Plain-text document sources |
== Segment start ==

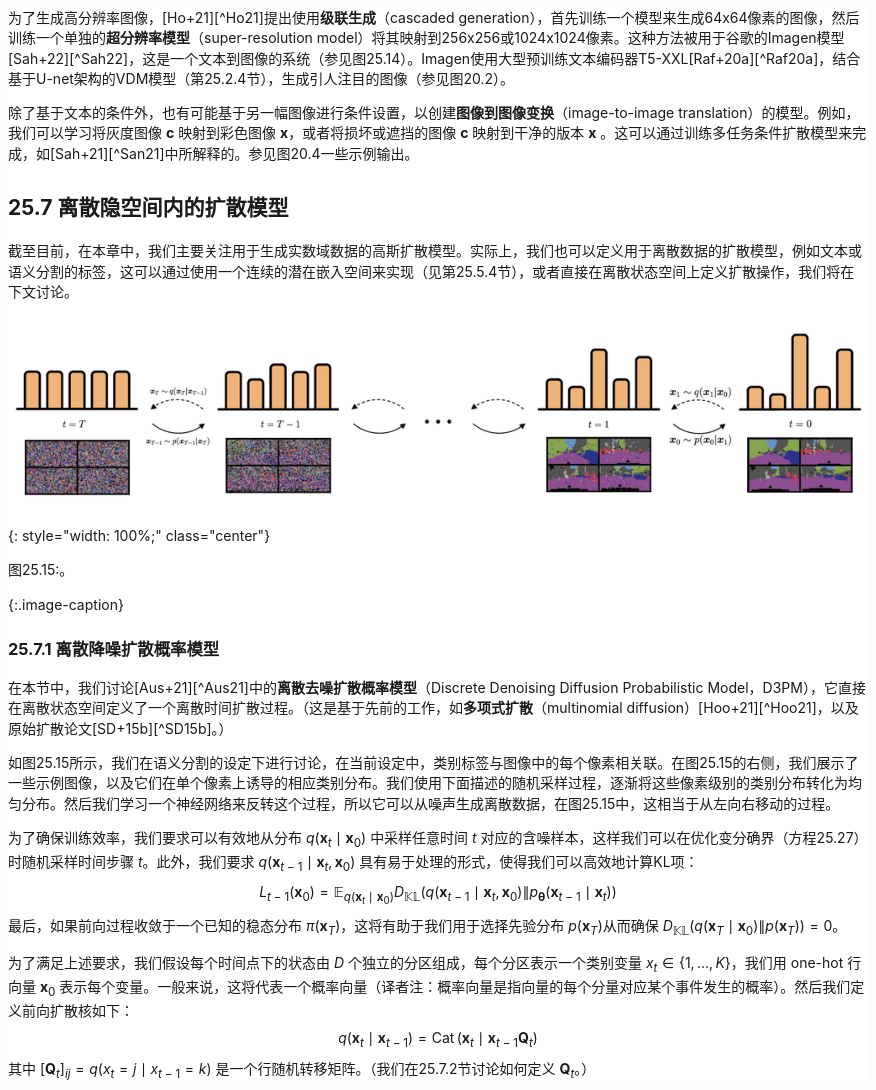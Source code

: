 为了生成高分辨率图像，[Ho+21][^Ho21]提出使用**级联生成**（cascaded generation），首先训练一个模型来生成64x64像素的图像，然后训练一个单独的**超分辨率模型**（super-resolution model）将其映射到256x256或1024x1024像素。这种方法被用于谷歌的Imagen模型[Sah+22][^Sah22]，这是一个文本到图像的系统（参见图25.14）。Imagen使用大型预训练文本编码器T5-XXL[Raf+20a][^Raf20a]，结合基于U-net架构的VDM模型（第25.2.4节），生成引人注目的图像（参见图20.2）。

除了基于文本的条件外，也有可能基于另一幅图像进行条件设置，以创建**图像到图像变换**（image-to-image translation）的模型。例如，我们可以学习将灰度图像 $\boldsymbol{c}$ 映射到彩色图像 $\boldsymbol{x}$，或者将损坏或遮挡的图像 $\boldsymbol{c}$ 映射到干净的版本 $\boldsymbol{x}$ 。这可以通过训练多任务条件扩散模型来完成，如[Sah+21][^San21]中所解释的。参见图20.4一些示例输出。

## 25.7 离散隐空间内的扩散模型

截至目前，在本章中，我们主要关注用于生成实数域数据的高斯扩散模型。实际上，我们也可以定义用于离散数据的扩散模型，例如文本或语义分割的标签，这可以通过使用一个连续的潜在嵌入空间来实现（见第25.5.4节），或者直接在离散状态空间上定义扩散操作，我们将在下文讨论。

![25.15](/assets/img/figures/book2/25.15.png)

{: style="width: 100%;" class="center"}

图25.15:。

{:.image-caption}

### 25.7.1 离散降噪扩散概率模型

在本节中，我们讨论[Aus+21][^Aus21]中的**离散去噪扩散概率模型**（Discrete Denoising Diffusion Probabilistic Model，D3PM），它直接在离散状态空间定义了一个离散时间扩散过程。（这是基于先前的工作，如**多项式扩散**（multinomial diffusion）[Hoo+21][^Hoo21]，以及原始扩散论文[SD+15b][^SD15b]。）

如图25.15所示，我们在语义分割的设定下进行讨论，在当前设定中，类别标签与图像中的每个像素相关联。在图25.15的右侧，我们展示了一些示例图像，以及它们在单个像素上诱导的相应类别分布。我们使用下面描述的随机采样过程，逐渐将这些像素级别的类别分布转化为均匀分布。然后我们学习一个神经网络来反转这个过程，所以它可以从噪声生成离散数据，在图25.15中，这相当于从左向右移动的过程。

为了确保训练效率，我们要求可以有效地从分布 $q\left(\boldsymbol{x}_t \mid \boldsymbol{x}_0\right)$ 中采样任意时间 $t$ 对应的含噪样本，这样我们可以在优化变分确界（方程25.27）时随机采样时间步骤 $t$。此外，我们要求 $q\left(\boldsymbol{x}_{t-1} \mid \boldsymbol{x}_t, \boldsymbol{x}_0\right)$ 具有易于处理的形式，使得我们可以高效地计算KL项：
$$
L_{t-1}\left(\boldsymbol{x}_0\right)=\mathbb{E}_{q\left(\boldsymbol{x}_t \mid \boldsymbol{x}_0\right)} D_{\mathbb{K} \mathbb{L}}\left(q\left(\boldsymbol{x}_{t-1} \mid \boldsymbol{x}_t, \boldsymbol{x}_0\right) \| p_{\boldsymbol{\theta}}\left(\boldsymbol{x}_{t-1} \mid \boldsymbol{x}_t\right)\right) \tag{25.67}
$$
最后，如果前向过程收敛于一个已知的稳态分布 $\pi\left(\boldsymbol{x}_T\right)$，这将有助于我们用于选择先验分布 $p\left(\boldsymbol{x}_T\right)$从而确保 $D_{\mathbb{K} \mathbb{L}}\left(q\left(\boldsymbol{x}_T \mid \boldsymbol{x}_0\right) \| p\left(\boldsymbol{x}_T\right)\right)=0$。

为了满足上述要求，我们假设每个时间点下的状态由 $D$ 个独立的分区组成，每个分区表示一个类别变量 $x_t \in\{1, \ldots, K\}$，我们用 one-hot 行向量 $\boldsymbol{x}_0$ 表示每个变量。一般来说，这将代表一个概率向量（译者注：概率向量是指向量的每个分量对应某个事件发生的概率）。然后我们定义前向扩散核如下：
$$
q\left(\boldsymbol{x}_t \mid \boldsymbol{x}_{t-1}\right)=\operatorname{Cat}\left(\boldsymbol{x}_t \mid \boldsymbol{x}_{t-1} \mathbf{Q}_t\right) \tag{25.68}
$$
其中 $\left[\mathbf{Q}_t\right]_{i j}=q\left(x_t=j \mid x_{t-1}=k\right)$ 是一个行随机转移矩阵。（我们在25.7.2节讨论如何定义 $\textbf{Q}_t$。）


[^1]: 稍后我们将讨论一些扩展内容，其中包括编码器的噪音水平也可以学习。尽管如此，编码器的设计仍然很简单。
[^2]: 我们只需要使用高斯分布的贝叶斯规则。例如，可以参考 https://lilianweng.github.io/posts/2021-07-11-diffusion-models/ 来查看详细的推导过程。
[^Cho22]: J. Choi, J. Lee, C. Shin, S. Kim, H. Kim, and S. Yoon. “Perception Prioritized Training of Diffusion Models”. In: CVPR. Apr. 2022.
[^3]: 此处的loss采用了简化的形式，即连续时间极限情况下的结果。极限情况下的loss形式我们将在25.4节讨论。
[^Kin21]: D. P. Kingma, T. Salimans, B. Poole, and J. Ho. “Variational Diffusion Models”. In: NIPS. July 2021.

== Segment end ==

WHAT THE EXERCISE ASKS | Print the data above from its first line through the line that has "如图25.15所示，我们在语", exactly and with nothing else, omitting pictures.

FINISHED EXERCISE |
Source code

: 为了生成高分辨率图像，[Ho+21][^Ho21]提出使用**级联生成**（cascaded generation），首先训练一个模型来生成64x64像素的图像，然后训练一个单独的**超分辨率模型**（super-resolution model）将其映射到256x256或1024x1024像素。这种方法被用于谷歌的Imagen模型[Sah+22][^Sah22]，这是一个文本到图像的系统（参见图25.14）。Imagen使用大型预训练文本编码器T5-XXL[Raf+20a][^Raf20a]，结合基于U-net架构的VDM模型（第25.2.4节），生成引人注目的图像（参见图20.2）。

除了基于文本的条件外，也有可能基于另一幅图像进行条件设置，以创建**图像到图像变换**（image-to-image translation）的模型。例如，我们可以学习将灰度图像 $\boldsymbol{c}$ 映射到彩色图像 $\boldsymbol{x}$，或者将损坏或遮挡的图像 $\boldsymbol{c}$ 映射到干净的版本 $\boldsymbol{x}$ 。这可以通过训练多任务条件扩散模型来完成，如[Sah+21][^San21]中所解释的。参见图20.4一些示例输出。

## 25.7 离散隐空间内的扩散模型

截至目前，在本章中，我们主要关注用于生成实数域数据的高斯扩散模型。实际上，我们也可以定义用于离散数据的扩散模型，例如文本或语义分割的标签，这可以通过使用一个连续的潜在嵌入空间来实现（见第25.5.4节），或者直接在离散状态空间上定义扩散操作，我们将在下文讨论。

![25.15](/assets/img/figures/book2/25.15.png)

{: style="width: 100%;" class="center"}

图25.15:。

{:.image-caption}

### 25.7.1 离散降噪扩散概率模型

在本节中，我们讨论[Aus+21][^Aus21]中的**离散去噪扩散概率模型**（Discrete Denoising Diffusion Probabilistic Model，D3PM），它直接在离散状态空间定义了一个离散时间扩散过程。（这是基于先前的工作，如**多项式扩散**（multinomial diffusion）[Hoo+21][^Hoo21]，以及原始扩散论文[SD+15b][^SD15b]。）

如图25.15所示，我们在语义分割的设定下进行讨论，在当前设定中，类别标签与图像中的每个像素相关联。在图25.15的右侧，我们展示了一些示例图像，以及它们在单个像素上诱导的相应类别分布。我们使用下面描述的随机采样过程，逐渐将这些像素级别的类别分布转化为均匀分布。然后我们学习一个神经网络来反转这个过程，所以它可以从噪声生成离散数据，在图25.15中，这相当于从左向右移动的过程。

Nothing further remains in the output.